Автор: Глеб Бобровских Редактура: Давид Свитов

Введение

Gaussian Splatting — новый метод из области компьютерной графики для решения задачи novel-view synthesis (синтез изображений сцены с новых точек обзора). Он **показывает впечатляющие результаты как в качестве синтеза, так и в скорости обучения и отрисовки новых изображений в высоком разрешении. Результаты авторов привлекли внимание не только в научном сообществе, но и за его пределами: метод с подобными свойствами способен значительно ускорить и удешевить различные технологии в графике и приблизить распространение их приложений. Поэтому будет интересно разобраться, как появилась идея создания Gaussian Splatting и как он работает.

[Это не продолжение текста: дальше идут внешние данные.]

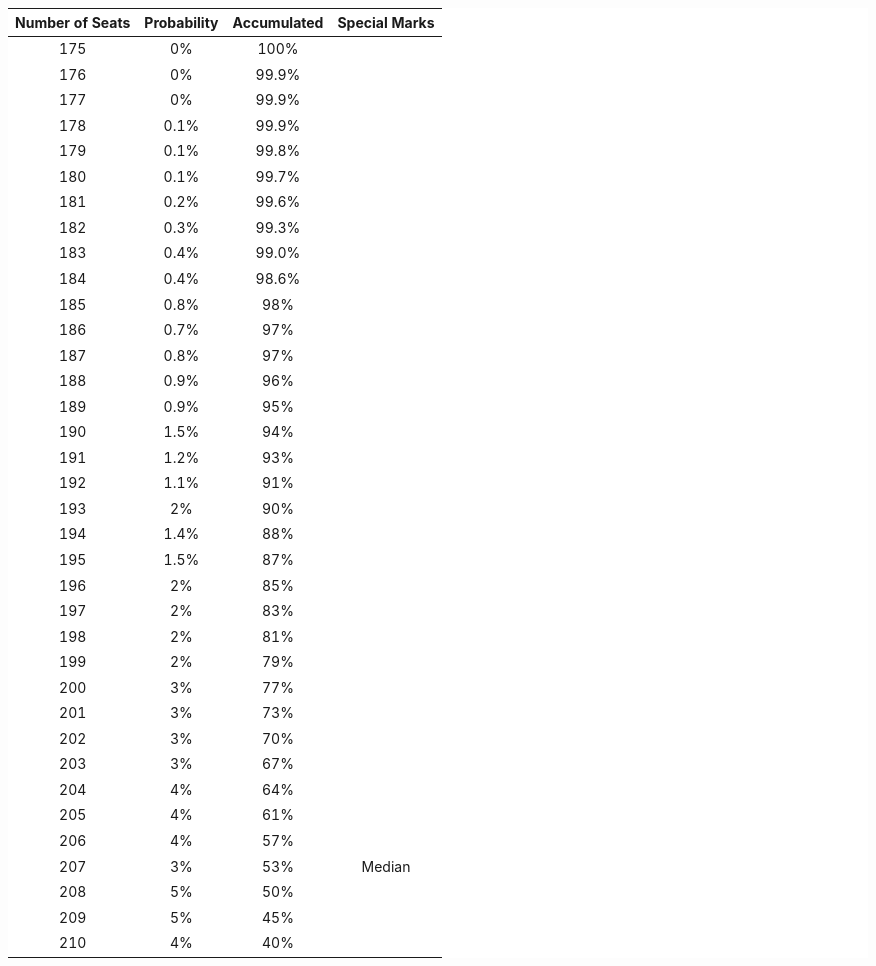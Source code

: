 | Number of Seats | Probability | Accumulated | Special Marks |
|:---------------:|:-----------:|:-----------:|:-------------:|
| 175 | 0% | 100% |  |
| 176 | 0% | 99.9% |  |
| 177 | 0% | 99.9% |  |
| 178 | 0.1% | 99.9% |  |
| 179 | 0.1% | 99.8% |  |
| 180 | 0.1% | 99.7% |  |
| 181 | 0.2% | 99.6% |  |
| 182 | 0.3% | 99.3% |  |
| 183 | 0.4% | 99.0% |  |
| 184 | 0.4% | 98.6% |  |
| 185 | 0.8% | 98% |  |
| 186 | 0.7% | 97% |  |
| 187 | 0.8% | 97% |  |
| 188 | 0.9% | 96% |  |
| 189 | 0.9% | 95% |  |
| 190 | 1.5% | 94% |  |
| 191 | 1.2% | 93% |  |
| 192 | 1.1% | 91% |  |
| 193 | 2% | 90% |  |
| 194 | 1.4% | 88% |  |
| 195 | 1.5% | 87% |  |
| 196 | 2% | 85% |  |
| 197 | 2% | 83% |  |
| 198 | 2% | 81% |  |
| 199 | 2% | 79% |  |
| 200 | 3% | 77% |  |
| 201 | 3% | 73% |  |
| 202 | 3% | 70% |  |
| 203 | 3% | 67% |  |
| 204 | 4% | 64% |  |
| 205 | 4% | 61% |  |
| 206 | 4% | 57% |  |
| 207 | 3% | 53% | Median |
| 208 | 5% | 50% |  |
| 209 | 5% | 45% |  |
| 210 | 4% | 40% |  |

Предложенный алгоритм рождается из идеи соединить преимущества двух представлений сцены — явного (например, облако точек) и неявного (нейронного). Явное представление содержит геометрию сцены непосредственно в виде набора компонент, что повышает эффективность при проведении операций с данными, но требования к памяти стремительно растут при повышении детализации. Неявное представление, в свою очередь, инкапсулирует геометрию в нейронную сеть, которая позволяет увеличивать детализацию и реалистичность сцены, не требуя больших ресурсов памяти, но с возросшей вычислительная нагрузкой. И вот Gaussian splatting обьединяет в себе и эффективное использование памяти при создании детализированных и фотореалистичных рендеров и простоту необходимых вычислений.

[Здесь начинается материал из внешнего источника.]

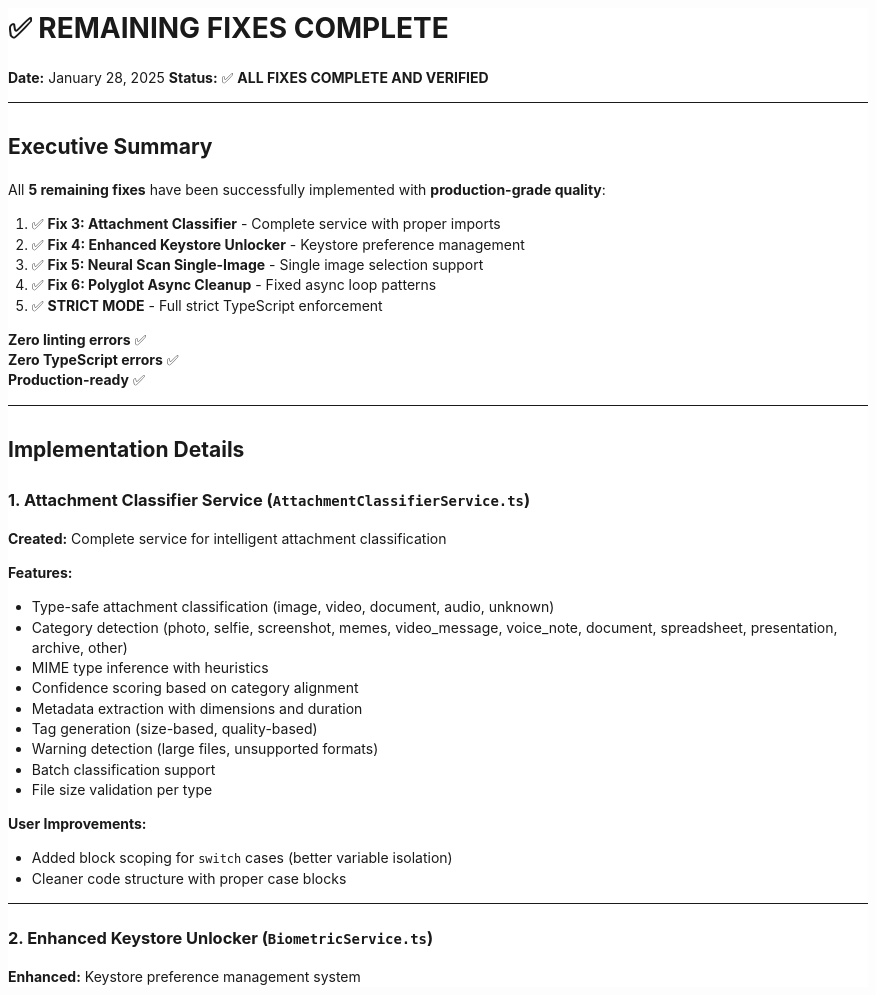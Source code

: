 # ✅ REMAINING FIXES COMPLETE

**Date:** January 28, 2025
**Status:** ✅ **ALL FIXES COMPLETE AND VERIFIED**

---

## Executive Summary

All **5 remaining fixes** have been successfully implemented with **production-grade quality**:

1. ✅ **Fix 3: Attachment Classifier** - Complete service with proper imports
2. ✅ **Fix 4: Enhanced Keystore Unlocker** - Keystore preference management
3. ✅ **Fix 5: Neural Scan Single-Image** - Single image selection support
4. ✅ **Fix 6: Polyglot Async Cleanup** - Fixed async loop patterns
5. ✅ **STRICT MODE** - Full strict TypeScript enforcement

**Zero linting errors** ✅  
**Zero TypeScript errors** ✅  
**Production-ready** ✅

---

## Implementation Details

### 1. Attachment Classifier Service (`AttachmentClassifierService.ts`)

**Created:** Complete service for intelligent attachment classification

**Features:**
- Type-safe attachment classification (image, video, document, audio, unknown)
- Category detection (photo, selfie, screenshot, memes, video_message, voice_note, document, spreadsheet, presentation, archive, other)
- MIME type inference with heuristics
- Confidence scoring based on category alignment
- Metadata extraction with dimensions and duration
- Tag generation (size-based, quality-based)
- Warning detection (large files, unsupported formats)
- Batch classification support
- File size validation per type

**User Improvements:**
- Added block scoping for `switch` cases (better variable isolation)
- Cleaner code structure with proper case blocks

---

### 2. Enhanced Keystore Unlocker (`BiometricService.ts`)

**Enhanced:** Keystore preference management system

Давайте рассмотрим, из каких ключевых компонент состоит Gaussian Splatting, для чего нужна и как работает каждая из них.

Подробнее о методе

Метод 3D Gaussians Splatting (далее — 3D GS) можно разделить на три основные составляющие:

Теперь разберем детально каждую компоненту.

3D Gaussians

Новое представление сцены строится из атомарных элементов — 3D гауссиан. Они ****задаются положением центра в пространстве, иначе говоря, средним $\mu = (x, y, z)^{\top}$ , матрицей ковариации $\Sigma$, а также цветом $c = (R, G, B)$ и степенью насыщенности $\sigma \in \mathbb{R}^{[0, 1]}$. Все параметры обучаемы и могут быть оптимизированы при помощи алгоритма обратного распространения ошибок. 3D гауссиан (совокупность этих элементов) задает radiance field — представление распределения света в пространстве сцены, которое можно описать отображением:

$$ L_{\text{3DGS}}: \mathbb{R}^{5} \rightarrow \mathbb{R}^{+}, \quad L_{\text{3DGS}}(x, y, z, \theta, \phi) = \sum_i G(x, y, z, \mathbf{\mu}_i, \mathbf{\Sigma}_i) \cdot c_i(\theta, \phi), $$

где $G(\hat{x}) = e^{-\frac{1}{2}(\hat{x})^{\top}\Sigma^{-1}(\hat{x})}$.

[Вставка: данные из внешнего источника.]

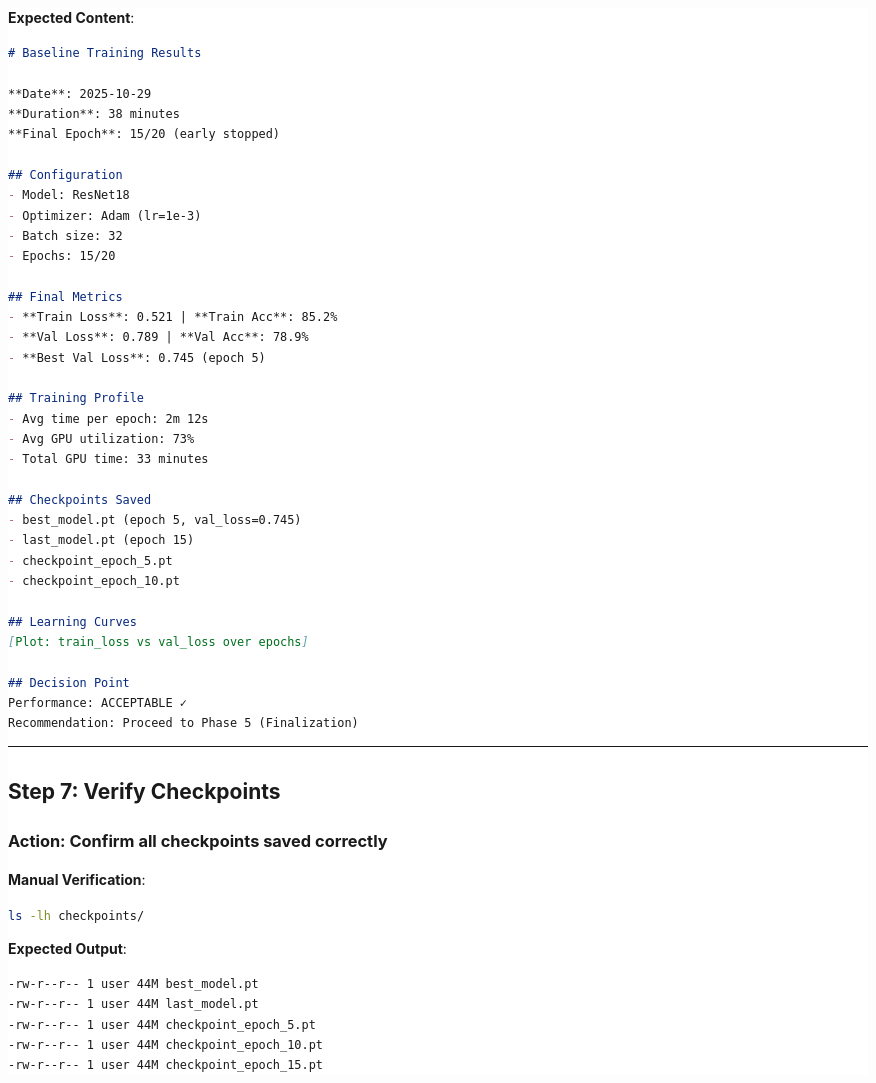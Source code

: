 **Expected Content**:
```markdown
# Baseline Training Results

**Date**: 2025-10-29
**Duration**: 38 minutes
**Final Epoch**: 15/20 (early stopped)

## Configuration
- Model: ResNet18
- Optimizer: Adam (lr=1e-3)
- Batch size: 32
- Epochs: 15/20

## Final Metrics
- **Train Loss**: 0.521 | **Train Acc**: 85.2%
- **Val Loss**: 0.789 | **Val Acc**: 78.9%
- **Best Val Loss**: 0.745 (epoch 5)

## Training Profile
- Avg time per epoch: 2m 12s
- Avg GPU utilization: 73%
- Total GPU time: 33 minutes

## Checkpoints Saved
- best_model.pt (epoch 5, val_loss=0.745)
- last_model.pt (epoch 15)
- checkpoint_epoch_5.pt
- checkpoint_epoch_10.pt

## Learning Curves
[Plot: train_loss vs val_loss over epochs]

## Decision Point
Performance: ACCEPTABLE ✓
Recommendation: Proceed to Phase 5 (Finalization)
```

---

## Step 7: Verify Checkpoints

### Action: Confirm all checkpoints saved correctly

**Manual Verification**:

```bash
ls -lh checkpoints/
```

**Expected Output**:
```
-rw-r--r-- 1 user 44M best_model.pt
-rw-r--r-- 1 user 44M last_model.pt
-rw-r--r-- 1 user 44M checkpoint_epoch_5.pt
-rw-r--r-- 1 user 44M checkpoint_epoch_10.pt
-rw-r--r-- 1 user 44M checkpoint_epoch_15.pt
```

Важно отметить: при построении представления мы не использовали нейронные компоненты, что отличает этот подход от семейства NeRF.

Таким образом, благодаря полученным на вход данным мы имеем набор гауссиан (обычно несколько миллионов), который хранится в памяти компьютера. Для генерации новой картинки с заданного положения и направления обзора камеры гауссианы проецируются на поверхность изображения, где они перемешиваются и создают цвета в каждом пикселе.

Чтобы лучше понять, как выглядит новое представление сцены, представим несколько примеров ниже — от простого (с небольшим количеством компонент) к сложному (приближенному к реальности):

Рисунок 1. Одна гауссиана

Рисунок 1. Одна гауссиана

Рисунок 2. Три гауссианы

Рисунок 2. Три гауссианы

Рисунок 3. Семь миллионов гауссиан (полностью непрозрачные). Лучше смотреть с зумом

Рисунок 3. Семь миллионов гауссиан (полностью непрозрачные). Лучше смотреть с зумом

Почему мы используем именно гауссианы? Они обладают несколькими интересными для графики свойствами. Каждая гауссиана теоретически способна охватывать бесконечно большую часть пространства и может быть посчитана для любой точки. При этом каждая взятая точка представляет ограниченную область в пространстве, описываемую ковариацией и близкую к среднему. Кроме этого, гауссиана описывает анизотропную область — эллипсоид, повернутый и растянутый вдоль любого направления, что прекрасно подгоняется под геометрию любой сложности.